Copy each line of the data below in which the word "Check" can be found.

----- EXCERPTED RECORDS

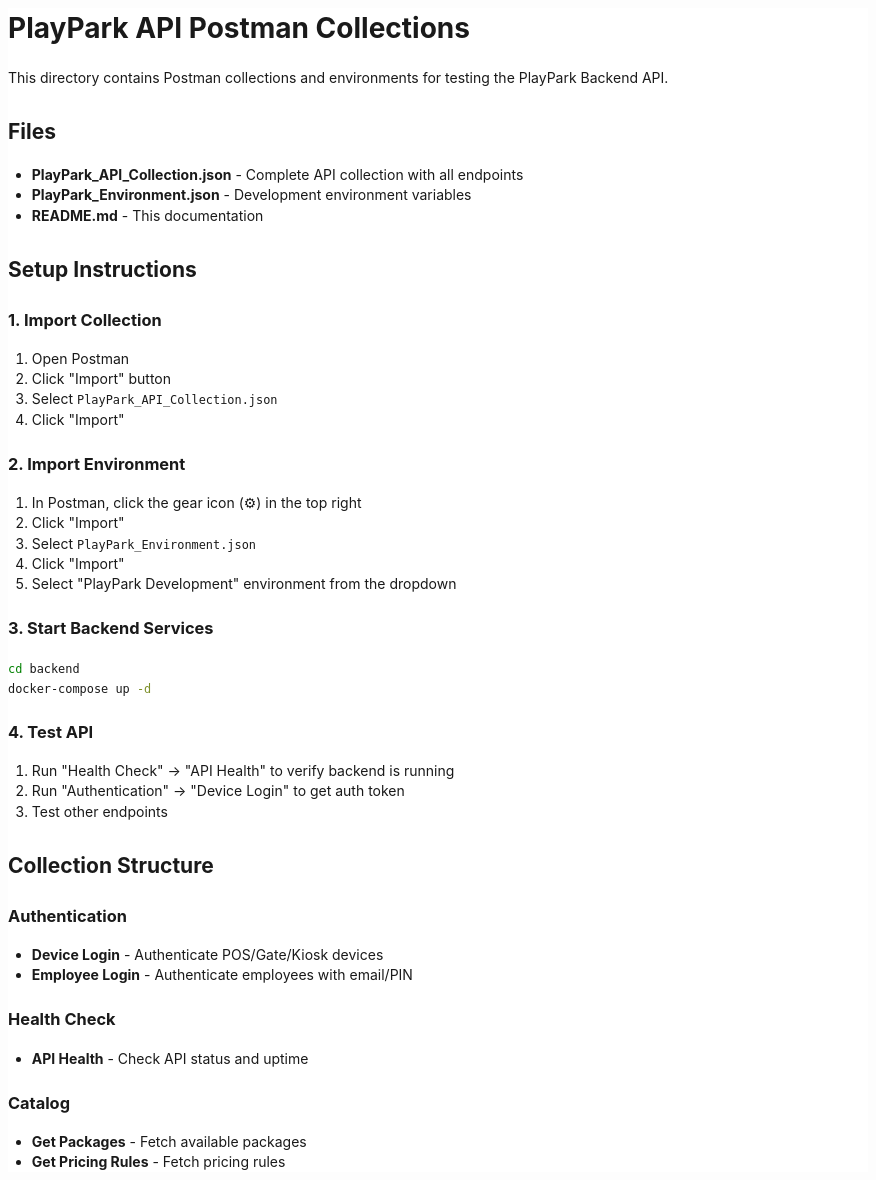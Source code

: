 # PlayPark API Postman Collections

This directory contains Postman collections and environments for testing the PlayPark Backend API.

## Files

- **PlayPark_API_Collection.json** - Complete API collection with all endpoints
- **PlayPark_Environment.json** - Development environment variables
- **README.md** - This documentation

## Setup Instructions

### 1. Import Collection
1. Open Postman
2. Click "Import" button
3. Select `PlayPark_API_Collection.json`
4. Click "Import"

### 2. Import Environment
1. In Postman, click the gear icon (⚙️) in the top right
2. Click "Import"
3. Select `PlayPark_Environment.json`
4. Click "Import"
5. Select "PlayPark Development" environment from the dropdown

### 3. Start Backend Services
```bash
cd backend
docker-compose up -d
```

### 4. Test API
1. Run "Health Check" → "API Health" to verify backend is running
2. Run "Authentication" → "Device Login" to get auth token
3. Test other endpoints

## Collection Structure

### Authentication
- **Device Login** - Authenticate POS/Gate/Kiosk devices
- **Employee Login** - Authenticate employees with email/PIN

### Health Check
- **API Health** - Check API status and uptime

### Catalog
- **Get Packages** - Fetch available packages
- **Get Pricing Rules** - Fetch pricing rules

----------

*ANSWER BELOW*
1. Run "Health Check" → "API Health" to verify backend is running
### Health Check
- **API Health** - Check API status and uptime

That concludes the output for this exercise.